── DATA SUPPLIED ──

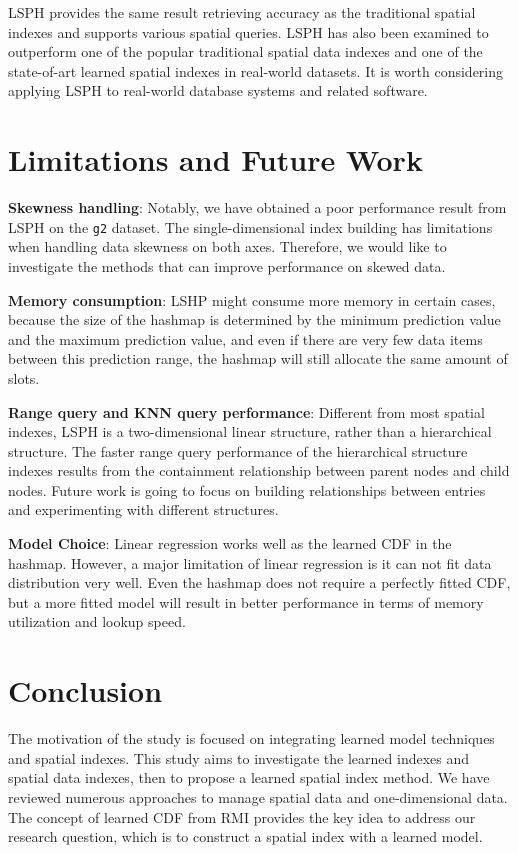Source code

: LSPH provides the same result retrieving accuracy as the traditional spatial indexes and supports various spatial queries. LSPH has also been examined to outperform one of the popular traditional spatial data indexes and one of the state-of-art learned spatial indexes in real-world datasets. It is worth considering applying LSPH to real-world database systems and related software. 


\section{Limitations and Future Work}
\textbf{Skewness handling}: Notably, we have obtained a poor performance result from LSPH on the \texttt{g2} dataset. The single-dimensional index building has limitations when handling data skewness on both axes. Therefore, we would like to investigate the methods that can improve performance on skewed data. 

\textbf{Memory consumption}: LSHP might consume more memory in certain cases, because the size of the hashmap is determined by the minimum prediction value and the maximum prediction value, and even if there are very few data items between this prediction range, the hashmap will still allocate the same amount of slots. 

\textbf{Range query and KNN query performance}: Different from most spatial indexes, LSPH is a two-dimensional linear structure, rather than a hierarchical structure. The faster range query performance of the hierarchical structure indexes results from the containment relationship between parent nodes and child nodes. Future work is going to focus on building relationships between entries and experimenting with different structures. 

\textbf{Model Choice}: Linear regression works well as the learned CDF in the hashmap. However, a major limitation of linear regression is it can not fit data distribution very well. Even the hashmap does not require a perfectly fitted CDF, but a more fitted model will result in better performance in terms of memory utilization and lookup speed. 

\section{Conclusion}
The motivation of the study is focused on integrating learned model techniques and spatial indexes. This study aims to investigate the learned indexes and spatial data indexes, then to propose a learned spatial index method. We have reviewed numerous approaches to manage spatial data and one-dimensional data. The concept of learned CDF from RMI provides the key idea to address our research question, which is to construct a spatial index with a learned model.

───
── DATA SUPPLIED ──

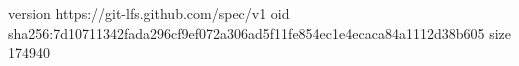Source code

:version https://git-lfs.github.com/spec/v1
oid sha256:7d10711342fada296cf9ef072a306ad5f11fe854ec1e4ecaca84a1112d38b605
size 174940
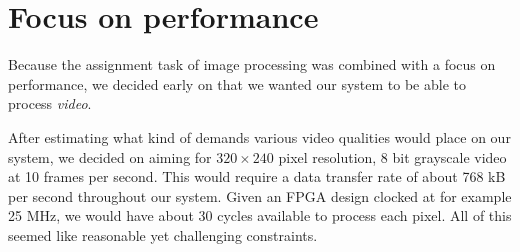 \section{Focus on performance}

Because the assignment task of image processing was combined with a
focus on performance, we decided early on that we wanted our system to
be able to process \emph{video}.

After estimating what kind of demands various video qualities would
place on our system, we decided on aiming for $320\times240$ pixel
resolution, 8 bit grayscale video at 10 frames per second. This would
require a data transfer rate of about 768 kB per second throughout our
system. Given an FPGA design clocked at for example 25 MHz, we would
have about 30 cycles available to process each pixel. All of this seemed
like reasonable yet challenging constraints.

───
── DATA SUPPLIED ──

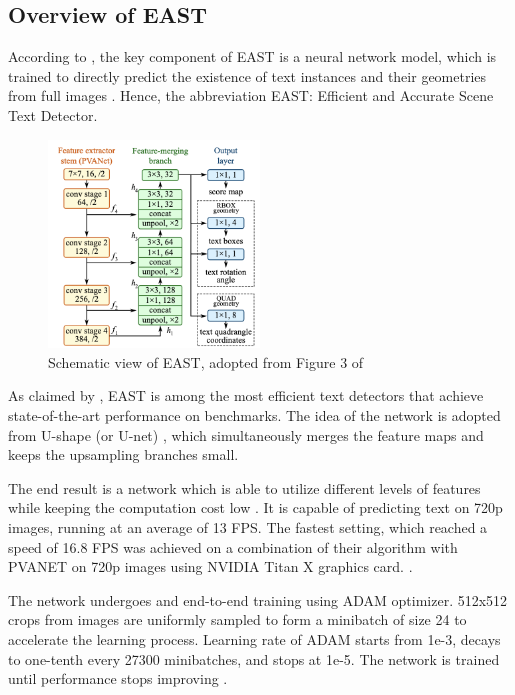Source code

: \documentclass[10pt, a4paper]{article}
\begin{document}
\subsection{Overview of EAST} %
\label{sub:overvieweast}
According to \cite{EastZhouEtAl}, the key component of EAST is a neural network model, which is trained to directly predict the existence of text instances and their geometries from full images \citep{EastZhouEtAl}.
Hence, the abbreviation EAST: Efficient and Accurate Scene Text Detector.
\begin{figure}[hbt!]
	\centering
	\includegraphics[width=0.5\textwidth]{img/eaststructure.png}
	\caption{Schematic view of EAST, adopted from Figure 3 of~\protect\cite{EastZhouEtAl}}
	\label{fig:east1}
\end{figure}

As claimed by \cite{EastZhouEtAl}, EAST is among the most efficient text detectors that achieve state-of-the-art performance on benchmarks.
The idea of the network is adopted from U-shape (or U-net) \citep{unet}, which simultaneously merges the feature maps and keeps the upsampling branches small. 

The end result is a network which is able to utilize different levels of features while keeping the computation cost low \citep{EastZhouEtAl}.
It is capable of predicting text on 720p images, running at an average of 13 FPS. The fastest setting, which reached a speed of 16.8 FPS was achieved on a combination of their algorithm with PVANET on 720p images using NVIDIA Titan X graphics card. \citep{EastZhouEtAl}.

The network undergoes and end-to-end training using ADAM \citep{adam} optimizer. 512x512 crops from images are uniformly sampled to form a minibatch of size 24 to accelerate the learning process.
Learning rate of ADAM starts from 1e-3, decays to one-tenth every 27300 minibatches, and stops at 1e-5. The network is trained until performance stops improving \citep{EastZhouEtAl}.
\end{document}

───

[WHAT IS BEING ASKED]:
Everything above from the line containing "with different structures." down to the line containing "The motivation of" is to be transcribed exactly, with both of those lines included and nothing else added.

[EXERCISE OUTPUT]:
\textbf{Range query and KNN query performance}: Different from most spatial indexes, LSPH is a two-dimensional linear structure, rather than a hierarchical structure. The faster range query performance of the hierarchical structure indexes results from the containment relationship between parent nodes and child nodes. Future work is going to focus on building relationships between entries and experimenting with different structures. 

\textbf{Model Choice}: Linear regression works well as the learned CDF in the hashmap. However, a major limitation of linear regression is it can not fit data distribution very well. Even the hashmap does not require a perfectly fitted CDF, but a more fitted model will result in better performance in terms of memory utilization and lookup speed. 

\section{Conclusion}
The motivation of the study is focused on integrating learned model techniques and spatial indexes. This study aims to investigate the learned indexes and spatial data indexes, then to propose a learned spatial index method. We have reviewed numerous approaches to manage spatial data and one-dimensional data. The concept of learned CDF from RMI provides the key idea to address our research question, which is to construct a spatial index with a learned model.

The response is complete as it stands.